Summary of the invention
The present invention is directed to the deficiencies in the prior art, a kind of ION PAIR Reverse Phase chromatogram and high resolution mass spectrum coupling detection method of LMWHs Partial digestion product are provided, can be used for analyzing the various components in LMWHs Partial digestion product, qualitative analysis is carried out to various component.
Summary of the invention
The present invention's utilize ION PAIR Reverse Phase chromatogram and high resolution mass spectrum to carry out each component that coupling detects LMWHs Partial digestion product; by each component in ION PAIR Reverse Phase chromatographic resolution sample; and obtain accurate molecular weight by high resolution mass spectrum; calculate the sugar chain sequence information of each component; comprise two-end structure, sugar chain length, acetyl group and sulfate and replace quantity, thus meticulous sign is compared to the structure of each LMWHs Partial digestion product.
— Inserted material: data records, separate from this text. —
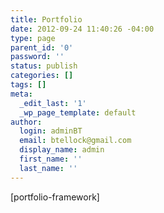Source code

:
```yaml
---
title: Portfolio
date: 2012-09-24 11:40:26 -04:00
type: page
parent_id: '0'
password: ''
status: publish
categories: []
tags: []
meta:
  _edit_last: '1'
  _wp_page_template: default
author:
  login: adminBT
  email: btellock@gmail.com
  display_name: admin
  first_name: ''
  last_name: ''
---
```


<p>[portfolio-framework]</p>
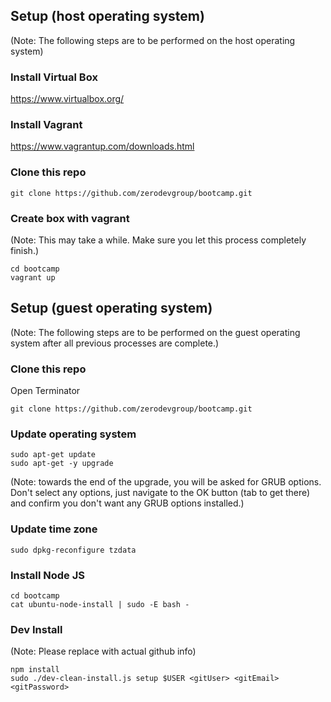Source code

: ## Setup (host operating system)

(Note: The following steps are to be performed on the host operating system)

### Install Virtual Box
https://www.virtualbox.org/

### Install Vagrant
https://www.vagrantup.com/downloads.html

### Clone this repo
```
git clone https://github.com/zerodevgroup/bootcamp.git
```

### Create box with vagrant

(Note: This may take a while. Make sure you let this process completely finish.)
```
cd bootcamp
vagrant up
```

## Setup (guest operating system)

(Note: The following steps are to be performed on the guest operating system after all previous processes are complete.)

### Clone this repo

Open Terminator

```
git clone https://github.com/zerodevgroup/bootcamp.git
```

### Update operating system
```
sudo apt-get update
sudo apt-get -y upgrade
```

(Note: towards the end of the upgrade, you will be asked for GRUB options. Don't select any options, just navigate to the OK button (tab to get there) and confirm you don't want any GRUB options installed.)

### Update time zone
```
sudo dpkg-reconfigure tzdata
```

### Install Node JS
```
cd bootcamp
cat ubuntu-node-install | sudo -E bash -
```

### Dev Install

(Note: Please replace with actual github info)

```
npm install
sudo ./dev-clean-install.js setup $USER <gitUser> <gitEmail> <gitPassword>
```
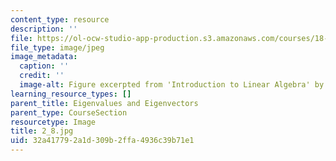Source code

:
```yaml
---
content_type: resource
description: ''
file: https://ol-ocw-studio-app-production.s3.amazonaws.com/courses/18-06sc-linear-algebra-fall-2011/32a417792a1d309b2ffa4936c39b71e1_2_8.jpg
file_type: image/jpeg
image_metadata:
  caption: ''
  credit: ''
  image-alt: Figure excerpted from 'Introduction to Linear Algebra' by G.S. Strang
learning_resource_types: []
parent_title: Eigenvalues and Eigenvectors
parent_type: CourseSection
resourcetype: Image
title: 2_8.jpg
uid: 32a41779-2a1d-309b-2ffa-4936c39b71e1
---
```

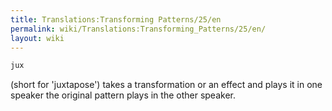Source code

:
 ```yaml
---
title: Translations:Transforming Patterns/25/en
permalink: wiki/Translations:Transforming_Patterns/25/en/
layout: wiki
---
```


``` haskell
jux
```

(short for 'juxtapose') takes a transformation or an effect and plays it
in one speaker the original pattern plays in the other speaker.
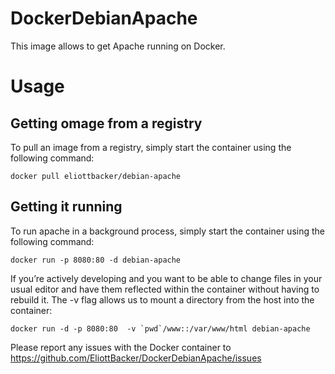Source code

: 
# DockerDebianApache
This image allows to get Apache running on Docker.

# Usage
## Getting omage from a registry
To pull an image from a registry, simply start the container using the following command:
```
docker pull eliottbacker/debian-apache
```

## Getting it running
To run apache in a background process, simply start the container using the following command:
```
docker run -p 8080:80 -d debian-apache
```

If you’re actively developing and you want to be able to change files in your usual editor and have them reflected within the container without having to rebuild it. The -v flag allows us to mount a directory from the host into the container:
```
docker run -d -p 8080:80  -v `pwd`/www::/var/www/html debian-apache
```

Please report any issues with the Docker container to https://github.com/EliottBacker/DockerDebianApache/issues
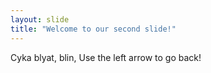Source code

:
 ```yaml
---
layout: slide
title: "Welcome to our second slide!"
---
```

Cyka blyat, blin, 
Use the left arrow to go back!
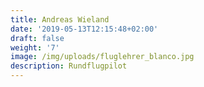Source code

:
 ```yaml
---
title: Andreas Wieland
date: '2019-05-13T12:15:48+02:00'
draft: false
weight: '7'
image: /img/uploads/fluglehrer_blanco.jpg
description: Rundflugpilot
---
```


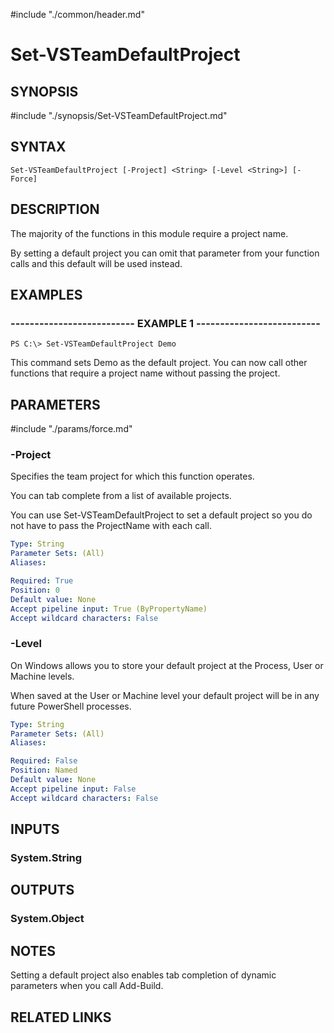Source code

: #include "./common/header.md"

# Set-VSTeamDefaultProject

## SYNOPSIS
#include "./synopsis/Set-VSTeamDefaultProject.md"

## SYNTAX

```
Set-VSTeamDefaultProject [-Project] <String> [-Level <String>] [-Force]
```

## DESCRIPTION
The majority of the functions in this module require a project name.

By setting a default project you can omit that parameter from your function 
calls and this default will be used instead.

## EXAMPLES

### -------------------------- EXAMPLE 1 --------------------------
```
PS C:\> Set-VSTeamDefaultProject Demo
```

This command sets Demo as the default project.
You can now call other functions that require a project name without passing 
the project.

## PARAMETERS

#include "./params/force.md"

### -Project
Specifies the team project for which this function operates.

You can tab complete from a list of available projects.

You can use Set-VSTeamDefaultProject to set a default project so
you do not have to pass the ProjectName with each call.

```yaml
Type: String
Parameter Sets: (All)
Aliases: 

Required: True
Position: 0
Default value: None
Accept pipeline input: True (ByPropertyName)
Accept wildcard characters: False
```

### -Level
On Windows allows you to store your default project at the Process, User or 
Machine levels. 

When saved at the User or Machine level your default project will be in any 
future PowerShell processes.

```yaml
Type: String
Parameter Sets: (All)
Aliases: 

Required: False
Position: Named
Default value: None
Accept pipeline input: False
Accept wildcard characters: False
```

## INPUTS

### System.String

## OUTPUTS

### System.Object

## NOTES
Setting a default project also enables tab completion of dynamic parameters 
when you call Add-Build.

## RELATED LINKS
Detailed Description Of The Invention
An ION PAIR Reverse Phase combined gas chromatography mass spectrometry detection method for LMWHs Partial digestion product, step is as follows:
(1) amine ion-pairing agent is dissolved in deionized water, obtained amine ion pair concentration is the mobile phase A of 10 ~ 40mM, and pH is adjusted to 5.5 ~ 8.5;
Or, amine ion-pairing agent and hexafluoroisopropanol are dissolved in deionized water, obtained amine ion pair concentration are 10 ~ 40mM, hexafluoroisopropanol concentration is the mobile phase A of 20 ~ 100mM ';
(2) amine ion-pairing agent is dissolved in percent by volume be 75% acetonitrile or percent by volume be in the methanol solution of 75%, obtained amine ion pair concentration is the Mobile phase B of 10 ~ 40mM, and pH is adjusted to 5.5 ~ 8.5;
Or, amine ion-pairing agent and hexafluoroisopropanol are dissolved in percent by volume be 75% acetonitrile or percent by volume be 75% methanol solution, obtained amine ion pair concentration is 10 ~ 40mM, hexafluoroisopropanol concentration is the Mobile phase B of 20 ~ 100mM ';
(3) LMWHs sample to be measured is dissolved in mobile phase A or mobile phase A ', be mixed with the solution to be measured that concentration is 6 ~ 10mg/mL, after filtering, use C
18reverse-phase chromatographic column; Flow velocity 8 ~ 12 μ L/min, gradient is as follows, is percent by volume:
0 ~ 5min, 95% mobile phase A, 5% Mobile phase B; 5 ~ 60min, 65 ~ 95% mobile phase A, 5 ~ 35% Mobile phase B,
Or, 0 ~ 5min, 95% mobile phase A ', 5% Mobile phase B '; 5 ~ 60min, 60 ~ 95% mobile phase A ', 5 ~ 40% Mobile phase B ';
(4) detect with high-resolution mass spectrometer under positive ion mode or negative ion mode, obtain high resolution mass spectrum figure;
(5) by the kind of UV detect chromatogram determination LMWHs, the high resolution mass spectrum figure then obtained according to step (4) obtains the mass-to-charge ratio M of main peaks, the accurate molecular weight m through following formulae discovery component:
Positive ion mode: m=zM-nX-zY
Negative ion mode: m=zM-nX+zY
Wherein: z represents charge number, n represents ion-pairing agent Molecules, and X represents the molecular weight of ion-pairing agent, and Y represents the molecular weight of proton hydrogen;
(6) computer-aid method is used to carry out spectrum unscrambling, detailed process is: by the molecular weight data storehouse of each heparin component of Practical computer teaching, compare with the theoretical molecular in the accurate molecular weight obtained in step (5) and database and obtain error amount I, by the size of error amount I, the data in database are arranged, then, error amount II according to mass spectrometer examination criteria product is compared with error amount I, choose the theoretical sample in error amount II database the most close with error amount I, the structural information of LMWHs sample to be measured can be known by the information of this theoretical sample.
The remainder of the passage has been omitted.